_TASK INSTRUCTIONS_
Scan the data for lines with "media" and report the count by itself.

_RECORD EXTRACTS_

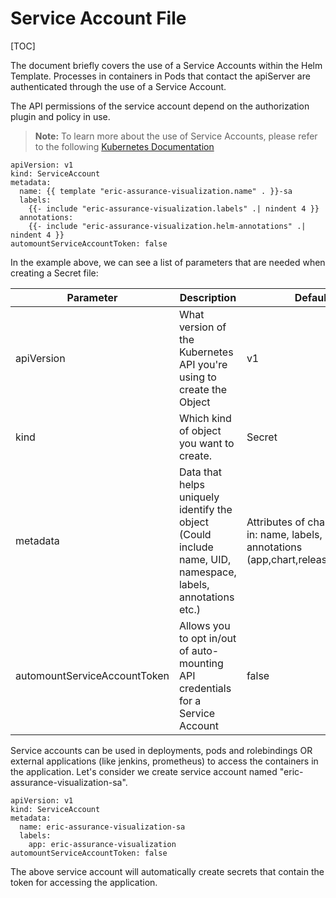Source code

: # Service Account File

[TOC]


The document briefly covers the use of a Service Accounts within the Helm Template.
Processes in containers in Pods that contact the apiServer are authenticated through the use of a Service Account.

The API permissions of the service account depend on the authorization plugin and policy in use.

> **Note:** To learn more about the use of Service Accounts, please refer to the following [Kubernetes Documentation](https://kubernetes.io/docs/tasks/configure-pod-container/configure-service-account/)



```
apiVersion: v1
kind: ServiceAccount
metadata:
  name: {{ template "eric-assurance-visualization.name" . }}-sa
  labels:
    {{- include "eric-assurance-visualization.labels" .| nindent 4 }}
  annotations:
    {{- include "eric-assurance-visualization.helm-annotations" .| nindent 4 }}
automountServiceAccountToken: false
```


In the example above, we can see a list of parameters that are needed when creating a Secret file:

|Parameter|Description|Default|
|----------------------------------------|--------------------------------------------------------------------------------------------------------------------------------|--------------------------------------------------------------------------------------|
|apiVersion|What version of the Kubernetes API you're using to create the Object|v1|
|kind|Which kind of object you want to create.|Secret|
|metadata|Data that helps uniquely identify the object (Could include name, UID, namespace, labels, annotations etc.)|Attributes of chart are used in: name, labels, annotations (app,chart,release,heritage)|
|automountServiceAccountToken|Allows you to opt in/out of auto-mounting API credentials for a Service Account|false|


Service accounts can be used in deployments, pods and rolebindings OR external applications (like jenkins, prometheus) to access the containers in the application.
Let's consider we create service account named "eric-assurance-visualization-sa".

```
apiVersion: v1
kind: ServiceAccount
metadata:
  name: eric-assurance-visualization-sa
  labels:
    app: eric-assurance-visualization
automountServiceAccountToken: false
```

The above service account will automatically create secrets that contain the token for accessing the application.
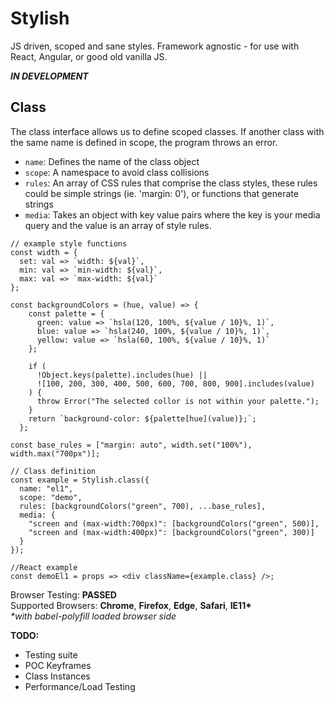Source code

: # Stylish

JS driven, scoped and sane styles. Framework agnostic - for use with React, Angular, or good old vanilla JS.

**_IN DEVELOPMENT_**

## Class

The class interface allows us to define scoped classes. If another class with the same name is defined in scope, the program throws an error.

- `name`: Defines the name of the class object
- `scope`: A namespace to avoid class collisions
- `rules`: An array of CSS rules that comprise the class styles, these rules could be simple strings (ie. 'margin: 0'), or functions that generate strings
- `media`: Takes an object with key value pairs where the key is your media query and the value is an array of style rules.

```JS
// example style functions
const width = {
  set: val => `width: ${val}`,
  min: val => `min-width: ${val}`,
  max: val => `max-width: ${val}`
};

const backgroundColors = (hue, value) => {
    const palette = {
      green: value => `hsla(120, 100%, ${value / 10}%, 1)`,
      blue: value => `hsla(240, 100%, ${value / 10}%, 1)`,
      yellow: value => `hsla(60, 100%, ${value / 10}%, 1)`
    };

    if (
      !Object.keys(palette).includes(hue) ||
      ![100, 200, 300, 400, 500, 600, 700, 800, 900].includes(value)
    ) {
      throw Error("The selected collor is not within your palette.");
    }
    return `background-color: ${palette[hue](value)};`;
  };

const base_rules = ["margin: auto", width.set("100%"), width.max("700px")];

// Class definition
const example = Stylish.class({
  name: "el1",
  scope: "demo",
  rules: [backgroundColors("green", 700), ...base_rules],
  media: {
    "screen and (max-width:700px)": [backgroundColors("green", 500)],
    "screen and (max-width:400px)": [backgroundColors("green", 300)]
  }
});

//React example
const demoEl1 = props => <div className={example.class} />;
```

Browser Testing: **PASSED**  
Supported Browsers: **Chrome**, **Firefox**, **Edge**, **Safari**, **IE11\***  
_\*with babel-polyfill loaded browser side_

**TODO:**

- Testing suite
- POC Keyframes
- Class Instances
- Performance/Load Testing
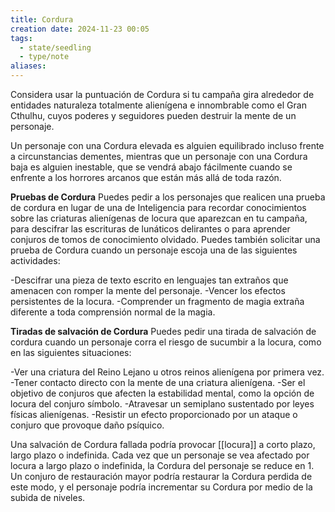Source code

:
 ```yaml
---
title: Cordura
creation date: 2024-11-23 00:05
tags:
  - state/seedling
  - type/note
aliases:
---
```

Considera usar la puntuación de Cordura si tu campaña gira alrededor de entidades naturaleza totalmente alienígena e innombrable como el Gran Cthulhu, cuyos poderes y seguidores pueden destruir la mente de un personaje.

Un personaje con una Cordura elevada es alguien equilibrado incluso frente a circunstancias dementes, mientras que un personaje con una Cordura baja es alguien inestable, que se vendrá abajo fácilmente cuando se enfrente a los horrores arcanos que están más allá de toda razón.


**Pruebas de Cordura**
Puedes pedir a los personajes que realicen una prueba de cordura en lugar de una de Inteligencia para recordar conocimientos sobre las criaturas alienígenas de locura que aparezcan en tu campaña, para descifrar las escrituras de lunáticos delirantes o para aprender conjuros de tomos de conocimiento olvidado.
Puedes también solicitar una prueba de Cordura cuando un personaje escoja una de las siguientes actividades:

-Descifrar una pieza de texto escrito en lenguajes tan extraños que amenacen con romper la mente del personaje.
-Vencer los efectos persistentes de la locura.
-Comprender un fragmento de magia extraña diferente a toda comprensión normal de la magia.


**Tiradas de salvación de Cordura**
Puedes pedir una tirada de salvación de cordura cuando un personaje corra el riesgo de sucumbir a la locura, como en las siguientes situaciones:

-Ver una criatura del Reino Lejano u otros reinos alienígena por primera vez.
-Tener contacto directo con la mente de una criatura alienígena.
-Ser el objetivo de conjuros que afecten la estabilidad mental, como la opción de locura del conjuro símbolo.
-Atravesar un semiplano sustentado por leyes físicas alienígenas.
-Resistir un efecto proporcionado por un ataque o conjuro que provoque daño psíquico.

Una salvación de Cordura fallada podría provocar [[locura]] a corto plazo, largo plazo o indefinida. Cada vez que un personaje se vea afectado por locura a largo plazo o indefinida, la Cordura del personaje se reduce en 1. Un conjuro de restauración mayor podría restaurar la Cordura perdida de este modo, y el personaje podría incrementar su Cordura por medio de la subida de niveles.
* * *
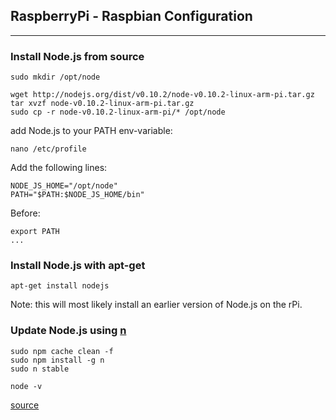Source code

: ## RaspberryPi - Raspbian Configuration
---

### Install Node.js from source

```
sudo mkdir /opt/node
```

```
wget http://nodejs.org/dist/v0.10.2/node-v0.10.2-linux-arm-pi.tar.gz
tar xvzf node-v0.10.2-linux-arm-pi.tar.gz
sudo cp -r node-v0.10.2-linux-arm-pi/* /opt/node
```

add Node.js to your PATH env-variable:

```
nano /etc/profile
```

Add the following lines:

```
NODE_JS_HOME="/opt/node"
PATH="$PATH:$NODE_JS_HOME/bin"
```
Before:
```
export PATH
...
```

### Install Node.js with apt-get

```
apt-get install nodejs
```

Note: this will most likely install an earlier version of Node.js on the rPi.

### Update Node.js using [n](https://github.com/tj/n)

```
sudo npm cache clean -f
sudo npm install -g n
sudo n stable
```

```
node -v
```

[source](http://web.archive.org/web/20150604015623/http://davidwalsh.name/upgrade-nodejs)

_OUTPUT OF THE TASK_
2